William's son Simon Hancock was a great grandfather of Peyton Townes twice, through two of his children. He  had a daughter Sarah, who married Arthur Moseley, and had a son named Arthur Moseley Jr.. Simon also had a son Robert who married  Johana Ligon, and they had had a daughter named Sarah. That Sarah married the above mentioned cousin Arthur Moseley Jr. So for two generations an Arthur Moseley married a Sarah Hancock. The younger couple had a daughter Mary Moseley who married John Giles, grandfather of Gov. William Branch Giles.

Hancock is an English surname. It is derived from a short form of the name Johan combined with the suffix -cok which came into fashion in the 13th century, from cok "cock", applied to "a young lad who strutted proudly like a cock".  As a given name, Hanecok is recorded in the 13th century in the Hundred Rolls of Yorkshire.

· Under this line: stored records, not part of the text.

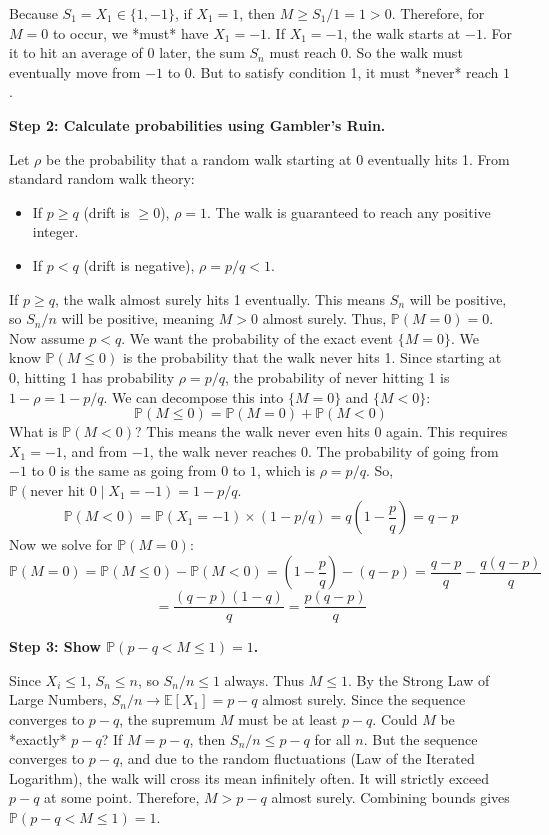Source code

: \begin{solution}
Because $S_1 = X_1 \in \{1, -1\}$, if $X_1 = 1$, then $M \geq S_1/1 = 1 > 0$. Therefore, for $M=0$ to occur, we *must* have $X_1 = -1$.
If $X_1 = -1$, the walk starts at $-1$. For it to hit an average of 0 later, the sum $S_n$ must reach 0. So the walk must eventually move from $-1$ to $0$. But to satisfy condition 1, it must *never* reach $1$.

\textbf{Step 2: Calculate probabilities using Gambler's Ruin.}

Let $\rho$ be the probability that a random walk starting at 0 eventually hits 1. From standard random walk theory:
\begin{itemize}
    \item If $p \geq q$ (drift is $\ge 0$), $\rho = 1$. The walk is guaranteed to reach any positive integer.
    \item If $p < q$ (drift is negative), $\rho = p/q < 1$.
\end{itemize}

If $p \ge q$, the walk almost surely hits 1 eventually. This means $S_n$ will be positive, so $S_n/n$ will be positive, meaning $M > 0$ almost surely. Thus, $\mathbb{P}(M=0) = 0$.
Now assume $p < q$. We want the probability of the exact event $\{M=0\}$.
We know $\mathbb{P}(M \leq 0)$ is the probability that the walk never hits 1. Since starting at 0, hitting 1 has probability $\rho = p/q$, the probability of never hitting 1 is $1 - \rho = 1 - p/q$.
We can decompose this into $\{M=0\}$ and $\{M<0\}$:
\[ \mathbb{P}(M \leq 0) = \mathbb{P}(M=0) + \mathbb{P}(M < 0) \]
What is $\mathbb{P}(M < 0)$? This means the walk never even hits 0 again. This requires $X_1 = -1$, and from $-1$, the walk never reaches 0. The probability of going from $-1$ to $0$ is the same as going from $0$ to $1$, which is $\rho = p/q$.
So, $\mathbb{P}(\text{never hit 0} \mid X_1 = -1) = 1 - p/q$.
\[ \mathbb{P}(M < 0) = \mathbb{P}(X_1 = -1) \times (1 - p/q) = q \left(1 - \frac{p}{q}\right) = q - p \]
Now we solve for $\mathbb{P}(M=0)$:
\[ \mathbb{P}(M=0) = \mathbb{P}(M \leq 0) - \mathbb{P}(M < 0) = \left(1 - \frac{p}{q}\right) - (q - p) = \frac{q-p}{q} - \frac{q(q-p)}{q} \]
\[ = \frac{(q-p)(1-q)}{q} = \frac{p(q-p)}{q} \]

\textbf{Step 3: Show $\mathbb{P}(p-q < M \leq 1) = 1$.}

Since $X_i \leq 1$, $S_n \leq n$, so $S_n/n \leq 1$ always. Thus $M \leq 1$.
By the Strong Law of Large Numbers, $S_n/n \to \mathbb{E}[X_1] = p-q$ almost surely.
Since the sequence converges to $p-q$, the supremum $M$ must be at least $p-q$.
Could $M$ be *exactly* $p-q$? If $M = p-q$, then $S_n/n \leq p-q$ for all $n$. But the sequence converges to $p-q$, and due to the random fluctuations (Law of the Iterated Logarithm), the walk will cross its mean infinitely often. It will strictly exceed $p-q$ at some point.
Therefore, $M > p-q$ almost surely. Combining bounds gives $\mathbb{P}(p-q < M \leq 1) = 1$.


\end{solution}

The first of the Hancock ancestors to come to America  was William Hancock. He was married to Susan Pointer (Poynter) and had at least three children, Augustin, Simon, and William.

He was a member of the Virginia Company, a group of businessmen who were granted a charter in 1606 by King James I to establish an English settlement in the Chesapeake area.They planned to mine gold, cut timber, and undertake various other projects.

According to a record contained in an old Hancock family Bible, William boarded  the ship "Margaret of Bristol"  for America in search of lumber for his shipbuilding business. Leaving his family behind in England, William sailed out through the Bristol Channel and landed in Chesapeake Bay on November 30, 1619.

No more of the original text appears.